HARTFORD, Conn. (WTNH) — Ahead of the mid-term elections, Connecticut is among several states that are putting money into uncovering false and misleading information about elections online. Some say this is government infringement.
Before the 2020 election, the secretary of state’s office hired a consultant to monitor social media.
“That analyst was looking out throughout all social media and the dark net and looking to see where there might be lies about how to vote, how to register, where to vote, when to vote, because there are people out there that want to cause confusion,” said Deputy Secretary of the State Scott Bates.
The analyst flagged a false tweet. It said a tractor-trailer carrying ballots had crashed in Shelton, sending thousands of ballots onto the highway. That was not true.
“It has been the Obama, Trump, and Biden administrations, have been unified in their belief that foreign powers are trying to spread misinformation about America’s election system. Really undermine credibility in elections which are at the core of our democracy,” Bates said.
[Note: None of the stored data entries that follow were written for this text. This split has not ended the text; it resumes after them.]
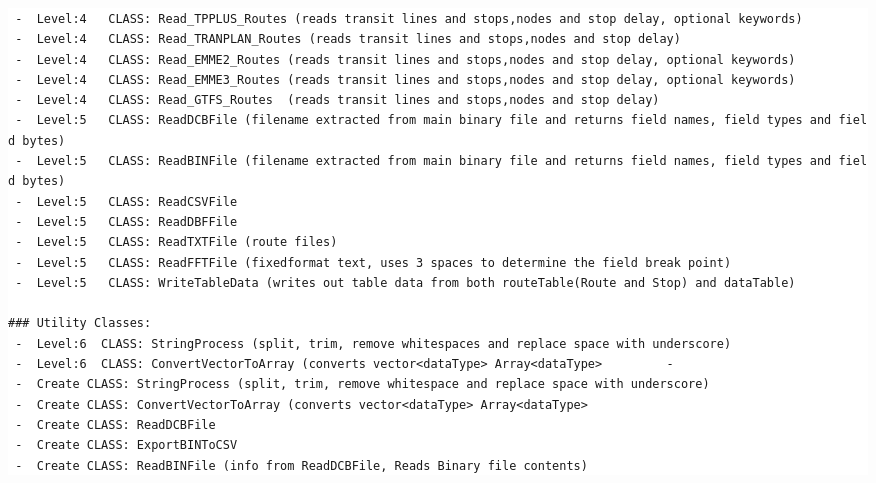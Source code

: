      -  Level:4   CLASS: Read_TPPLUS_Routes (reads transit lines and stops,nodes and stop delay, optional keywords)
     -  Level:4   CLASS: Read_TRANPLAN_Routes (reads transit lines and stops,nodes and stop delay)
     -  Level:4   CLASS: Read_EMME2_Routes (reads transit lines and stops,nodes and stop delay, optional keywords)
     -  Level:4   CLASS: Read_EMME3_Routes (reads transit lines and stops,nodes and stop delay, optional keywords)
     -  Level:4   CLASS: Read_GTFS_Routes  (reads transit lines and stops,nodes and stop delay)
     -  Level:5   CLASS: ReadDCBFile (filename extracted from main binary file and returns field names, field types and field bytes)
     -  Level:5   CLASS: ReadBINFile (filename extracted from main binary file and returns field names, field types and field bytes)
     -  Level:5   CLASS: ReadCSVFile
     -  Level:5   CLASS: ReadDBFFile
     -  Level:5   CLASS: ReadTXTFile (route files)
     -  Level:5   CLASS: ReadFFTFile (fixedformat text, uses 3 spaces to determine the field break point)
     -  Level:5   CLASS: WriteTableData (writes out table data from both routeTable(Route and Stop) and dataTable)

    ### Utility Classes:
     -  Level:6  CLASS: StringProcess (split, trim, remove whitespaces and replace space with underscore)
     -  Level:6  CLASS: ConvertVectorToArray (converts vector<dataType> Array<dataType>         -
     -  Create CLASS: StringProcess (split, trim, remove whitespace and replace space with underscore)
     -  Create CLASS: ConvertVectorToArray (converts vector<dataType> Array<dataType>
     -  Create CLASS: ReadDCBFile
     -  Create CLASS: ExportBINToCSV
     -  Create CLASS: ReadBINFile (info from ReadDCBFile, Reads Binary file contents)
Bates said the consultant was able to contact Twitter and alert them and the tweet was taken down.
Connecticut is now looking to hire an elections misinformation security analyst for $150,000 a year. You can read the job description below.
“They’ll get to work making sure that no misinformation about Connecticut elections gets out there,” Bates said.
Most of the concern on election integrity is coming from Democratically controlled states.
Colorado and California have these analysts working with the Department of Homeland Security to look for patterns on the internet to expose lies surrounding voting.
Republicans say while the discussion is worthy, where is the transparency?
“At a time when people are having difficulties putting food on the table, this is how Connecticut prioritizes the money. So we’re going to spend $150,000 for somebody to troll the internet,” said State Representative Vincent Candelora, the Republican House Minority Leader.
Candelora is also concerned about oversight.
“This appears like it is going to be government. The Democrat Secretary of State’s office participating in elections and censoring free speech,” Candelora said.
Wesleyan University political science Professor Erika Franklin Fowler said disinformation is distinguished from misinformation in that it is intentionally created to mislead.
In a statement to News 8, Fowler said the following: “How effective these efforts will be is another question given the complexities of the task and the fact that ultimately the power to take the information down resides with the platforms themselves.”
However, she said tracking the dark web locally makes sense.
The state will spend $2 million to market how to properly vote and to keep your vote secure. They will also hire this new position this summer.